Stored items:
+ + + + + + +
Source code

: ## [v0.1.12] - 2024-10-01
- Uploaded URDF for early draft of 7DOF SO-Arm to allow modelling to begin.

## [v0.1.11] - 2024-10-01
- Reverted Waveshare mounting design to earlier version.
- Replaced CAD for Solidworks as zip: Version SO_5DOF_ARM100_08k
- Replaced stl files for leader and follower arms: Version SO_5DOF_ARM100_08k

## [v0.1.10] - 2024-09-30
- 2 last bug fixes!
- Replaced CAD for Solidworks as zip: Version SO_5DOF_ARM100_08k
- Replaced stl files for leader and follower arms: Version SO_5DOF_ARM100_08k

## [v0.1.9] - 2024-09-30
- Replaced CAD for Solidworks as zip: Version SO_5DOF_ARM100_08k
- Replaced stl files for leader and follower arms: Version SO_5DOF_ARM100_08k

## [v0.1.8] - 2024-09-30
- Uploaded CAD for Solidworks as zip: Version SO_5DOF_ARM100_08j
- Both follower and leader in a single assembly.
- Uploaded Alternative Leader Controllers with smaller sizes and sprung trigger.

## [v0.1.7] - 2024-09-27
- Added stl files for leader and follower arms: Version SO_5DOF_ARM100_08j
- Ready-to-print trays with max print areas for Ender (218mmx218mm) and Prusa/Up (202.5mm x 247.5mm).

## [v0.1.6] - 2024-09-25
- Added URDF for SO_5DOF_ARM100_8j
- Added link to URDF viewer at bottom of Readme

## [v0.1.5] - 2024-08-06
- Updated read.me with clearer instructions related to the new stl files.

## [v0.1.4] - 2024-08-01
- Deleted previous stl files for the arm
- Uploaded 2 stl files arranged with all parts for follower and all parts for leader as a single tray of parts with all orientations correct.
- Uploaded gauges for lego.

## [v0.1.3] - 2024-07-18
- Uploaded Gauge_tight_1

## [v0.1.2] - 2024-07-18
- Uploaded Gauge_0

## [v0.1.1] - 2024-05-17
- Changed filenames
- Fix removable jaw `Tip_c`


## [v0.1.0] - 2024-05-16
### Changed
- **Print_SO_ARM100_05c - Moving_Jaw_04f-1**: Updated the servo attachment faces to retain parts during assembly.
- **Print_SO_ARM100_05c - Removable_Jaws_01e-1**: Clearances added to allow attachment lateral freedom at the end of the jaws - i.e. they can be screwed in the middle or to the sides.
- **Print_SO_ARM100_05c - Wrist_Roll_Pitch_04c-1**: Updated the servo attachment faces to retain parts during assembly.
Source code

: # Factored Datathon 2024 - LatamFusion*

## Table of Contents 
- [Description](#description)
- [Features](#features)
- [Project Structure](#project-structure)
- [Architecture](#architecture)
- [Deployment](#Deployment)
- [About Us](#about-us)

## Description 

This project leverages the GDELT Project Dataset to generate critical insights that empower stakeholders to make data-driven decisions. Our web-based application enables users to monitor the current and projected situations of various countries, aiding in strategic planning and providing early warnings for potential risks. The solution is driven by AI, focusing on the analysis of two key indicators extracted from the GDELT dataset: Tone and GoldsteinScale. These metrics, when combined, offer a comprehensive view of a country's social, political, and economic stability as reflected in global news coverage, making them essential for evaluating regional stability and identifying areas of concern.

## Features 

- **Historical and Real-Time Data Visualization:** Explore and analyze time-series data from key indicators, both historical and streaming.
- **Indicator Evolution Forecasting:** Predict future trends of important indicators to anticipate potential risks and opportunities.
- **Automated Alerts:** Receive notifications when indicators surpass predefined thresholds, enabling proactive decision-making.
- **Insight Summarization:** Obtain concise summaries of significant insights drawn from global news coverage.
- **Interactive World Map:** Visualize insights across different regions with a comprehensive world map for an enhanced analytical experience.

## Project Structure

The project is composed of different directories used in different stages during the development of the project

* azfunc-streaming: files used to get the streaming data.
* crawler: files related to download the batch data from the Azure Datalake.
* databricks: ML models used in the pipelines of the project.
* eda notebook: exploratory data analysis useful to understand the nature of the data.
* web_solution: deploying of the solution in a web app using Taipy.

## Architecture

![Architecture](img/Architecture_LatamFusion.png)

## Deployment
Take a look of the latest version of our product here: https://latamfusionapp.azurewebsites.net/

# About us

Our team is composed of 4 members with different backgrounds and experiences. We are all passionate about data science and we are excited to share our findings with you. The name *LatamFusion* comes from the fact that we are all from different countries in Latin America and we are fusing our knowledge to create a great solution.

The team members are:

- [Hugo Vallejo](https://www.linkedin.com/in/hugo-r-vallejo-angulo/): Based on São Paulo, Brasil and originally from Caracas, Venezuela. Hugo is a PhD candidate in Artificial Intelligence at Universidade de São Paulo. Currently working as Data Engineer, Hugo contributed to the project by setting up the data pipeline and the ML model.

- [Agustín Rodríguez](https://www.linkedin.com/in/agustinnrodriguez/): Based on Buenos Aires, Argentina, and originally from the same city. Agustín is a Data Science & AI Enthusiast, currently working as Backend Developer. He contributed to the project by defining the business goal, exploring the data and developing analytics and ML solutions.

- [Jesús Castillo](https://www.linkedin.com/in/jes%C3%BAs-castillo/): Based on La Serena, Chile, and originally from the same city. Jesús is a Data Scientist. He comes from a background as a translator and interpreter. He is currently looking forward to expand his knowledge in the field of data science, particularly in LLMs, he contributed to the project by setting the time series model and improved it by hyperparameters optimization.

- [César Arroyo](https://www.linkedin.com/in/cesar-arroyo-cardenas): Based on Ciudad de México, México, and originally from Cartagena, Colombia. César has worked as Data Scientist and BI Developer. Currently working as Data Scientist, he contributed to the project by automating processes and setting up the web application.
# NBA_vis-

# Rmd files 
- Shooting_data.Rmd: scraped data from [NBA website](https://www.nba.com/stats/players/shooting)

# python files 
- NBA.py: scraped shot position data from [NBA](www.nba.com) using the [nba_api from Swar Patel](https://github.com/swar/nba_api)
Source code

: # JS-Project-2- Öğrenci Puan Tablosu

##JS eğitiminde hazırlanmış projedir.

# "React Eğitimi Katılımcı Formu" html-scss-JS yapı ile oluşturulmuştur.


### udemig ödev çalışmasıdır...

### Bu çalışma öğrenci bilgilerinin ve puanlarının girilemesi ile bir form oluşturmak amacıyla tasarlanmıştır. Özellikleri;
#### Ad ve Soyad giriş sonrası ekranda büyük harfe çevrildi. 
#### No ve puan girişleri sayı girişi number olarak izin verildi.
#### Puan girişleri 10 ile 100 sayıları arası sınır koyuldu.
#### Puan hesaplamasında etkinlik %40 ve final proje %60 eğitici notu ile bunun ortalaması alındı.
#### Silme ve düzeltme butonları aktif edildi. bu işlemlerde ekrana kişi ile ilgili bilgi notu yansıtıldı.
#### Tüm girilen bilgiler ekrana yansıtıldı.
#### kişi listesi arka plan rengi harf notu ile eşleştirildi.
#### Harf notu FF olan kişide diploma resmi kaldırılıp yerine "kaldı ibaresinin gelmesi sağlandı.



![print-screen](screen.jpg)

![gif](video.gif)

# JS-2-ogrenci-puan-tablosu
+ + + + + + +
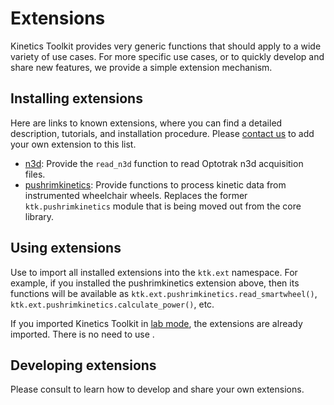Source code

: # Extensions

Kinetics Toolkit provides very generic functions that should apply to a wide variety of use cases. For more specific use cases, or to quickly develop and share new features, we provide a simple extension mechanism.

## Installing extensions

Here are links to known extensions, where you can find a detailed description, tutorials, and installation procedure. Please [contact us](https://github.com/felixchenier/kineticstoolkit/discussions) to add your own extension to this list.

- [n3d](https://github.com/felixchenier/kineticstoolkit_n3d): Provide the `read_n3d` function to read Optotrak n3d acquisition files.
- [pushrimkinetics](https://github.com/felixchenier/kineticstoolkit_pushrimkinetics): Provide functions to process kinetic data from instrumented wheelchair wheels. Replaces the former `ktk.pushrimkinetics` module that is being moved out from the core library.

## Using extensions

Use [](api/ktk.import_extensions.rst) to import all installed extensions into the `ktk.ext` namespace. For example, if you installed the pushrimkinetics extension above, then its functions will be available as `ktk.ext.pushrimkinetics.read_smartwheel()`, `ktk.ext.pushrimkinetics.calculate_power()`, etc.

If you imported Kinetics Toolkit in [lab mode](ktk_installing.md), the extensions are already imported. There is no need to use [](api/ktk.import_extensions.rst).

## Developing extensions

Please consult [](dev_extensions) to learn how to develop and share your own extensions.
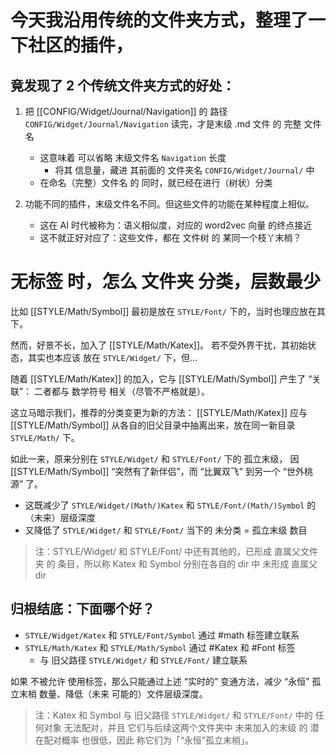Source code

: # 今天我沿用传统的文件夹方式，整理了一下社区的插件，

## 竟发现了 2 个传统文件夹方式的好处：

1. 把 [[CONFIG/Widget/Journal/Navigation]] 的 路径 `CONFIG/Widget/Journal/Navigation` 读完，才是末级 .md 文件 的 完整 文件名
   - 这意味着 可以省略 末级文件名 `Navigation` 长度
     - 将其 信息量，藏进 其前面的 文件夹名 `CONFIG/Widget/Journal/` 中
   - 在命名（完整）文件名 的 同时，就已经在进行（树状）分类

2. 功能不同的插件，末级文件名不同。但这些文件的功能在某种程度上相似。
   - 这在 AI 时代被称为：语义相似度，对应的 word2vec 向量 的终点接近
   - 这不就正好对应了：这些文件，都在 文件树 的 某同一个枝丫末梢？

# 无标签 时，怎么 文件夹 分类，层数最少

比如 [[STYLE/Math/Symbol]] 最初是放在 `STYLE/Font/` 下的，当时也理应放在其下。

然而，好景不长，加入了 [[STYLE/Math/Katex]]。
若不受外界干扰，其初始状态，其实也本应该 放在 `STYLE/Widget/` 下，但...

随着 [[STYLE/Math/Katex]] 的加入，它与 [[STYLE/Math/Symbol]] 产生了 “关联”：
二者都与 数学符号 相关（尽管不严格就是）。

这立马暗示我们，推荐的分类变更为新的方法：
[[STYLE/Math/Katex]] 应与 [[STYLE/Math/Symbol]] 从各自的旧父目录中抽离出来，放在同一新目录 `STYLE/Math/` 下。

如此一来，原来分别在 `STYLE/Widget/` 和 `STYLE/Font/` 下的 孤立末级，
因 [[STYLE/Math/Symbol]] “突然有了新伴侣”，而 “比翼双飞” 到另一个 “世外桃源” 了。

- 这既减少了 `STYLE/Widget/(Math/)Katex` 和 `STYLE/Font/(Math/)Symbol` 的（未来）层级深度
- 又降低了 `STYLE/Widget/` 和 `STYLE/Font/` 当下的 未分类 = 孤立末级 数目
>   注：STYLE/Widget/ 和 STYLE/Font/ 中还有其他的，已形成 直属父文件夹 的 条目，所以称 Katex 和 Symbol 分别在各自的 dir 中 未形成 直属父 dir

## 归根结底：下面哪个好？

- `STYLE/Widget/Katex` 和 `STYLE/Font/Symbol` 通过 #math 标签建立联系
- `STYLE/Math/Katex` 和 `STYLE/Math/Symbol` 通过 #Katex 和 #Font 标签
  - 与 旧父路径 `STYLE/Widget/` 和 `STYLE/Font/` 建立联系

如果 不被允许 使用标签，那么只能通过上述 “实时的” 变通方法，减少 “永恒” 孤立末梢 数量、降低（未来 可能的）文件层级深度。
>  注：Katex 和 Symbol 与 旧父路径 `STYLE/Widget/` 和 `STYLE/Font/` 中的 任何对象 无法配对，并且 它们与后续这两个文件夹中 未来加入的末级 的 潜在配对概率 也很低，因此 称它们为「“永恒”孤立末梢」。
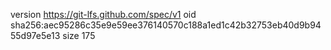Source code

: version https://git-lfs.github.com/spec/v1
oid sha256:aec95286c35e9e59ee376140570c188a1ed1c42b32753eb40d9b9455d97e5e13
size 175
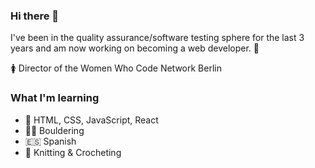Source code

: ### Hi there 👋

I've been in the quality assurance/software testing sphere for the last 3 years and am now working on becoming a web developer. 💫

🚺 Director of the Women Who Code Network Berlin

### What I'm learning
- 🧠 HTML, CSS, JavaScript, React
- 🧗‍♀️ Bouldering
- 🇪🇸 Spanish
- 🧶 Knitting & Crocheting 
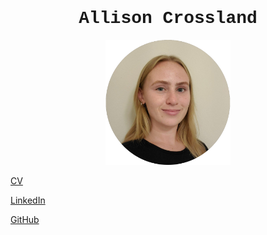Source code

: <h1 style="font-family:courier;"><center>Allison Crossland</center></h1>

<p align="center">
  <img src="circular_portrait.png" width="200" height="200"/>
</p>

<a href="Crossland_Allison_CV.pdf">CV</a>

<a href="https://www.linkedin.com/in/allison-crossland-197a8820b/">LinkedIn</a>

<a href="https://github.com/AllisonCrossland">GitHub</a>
+ + + + + + +
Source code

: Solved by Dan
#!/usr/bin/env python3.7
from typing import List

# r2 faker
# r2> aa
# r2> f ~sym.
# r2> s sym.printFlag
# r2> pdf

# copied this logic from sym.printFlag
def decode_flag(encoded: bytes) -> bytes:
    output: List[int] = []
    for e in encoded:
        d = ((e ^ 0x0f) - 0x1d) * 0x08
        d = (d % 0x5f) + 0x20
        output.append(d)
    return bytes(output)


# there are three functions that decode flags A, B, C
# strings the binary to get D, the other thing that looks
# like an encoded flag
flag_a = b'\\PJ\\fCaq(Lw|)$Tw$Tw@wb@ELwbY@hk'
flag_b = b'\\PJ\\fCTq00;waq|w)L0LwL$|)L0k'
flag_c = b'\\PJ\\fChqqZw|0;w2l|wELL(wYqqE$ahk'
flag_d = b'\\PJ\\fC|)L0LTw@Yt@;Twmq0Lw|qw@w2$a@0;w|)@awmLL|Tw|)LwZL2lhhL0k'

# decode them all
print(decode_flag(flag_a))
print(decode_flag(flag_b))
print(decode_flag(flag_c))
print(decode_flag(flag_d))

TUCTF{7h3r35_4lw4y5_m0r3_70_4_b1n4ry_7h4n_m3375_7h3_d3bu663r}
+ + + + + + +
TASK OBJECTIVE.
Could you work out how many lines of the data above contain the word "href"? Give only the number.

REPLY.
3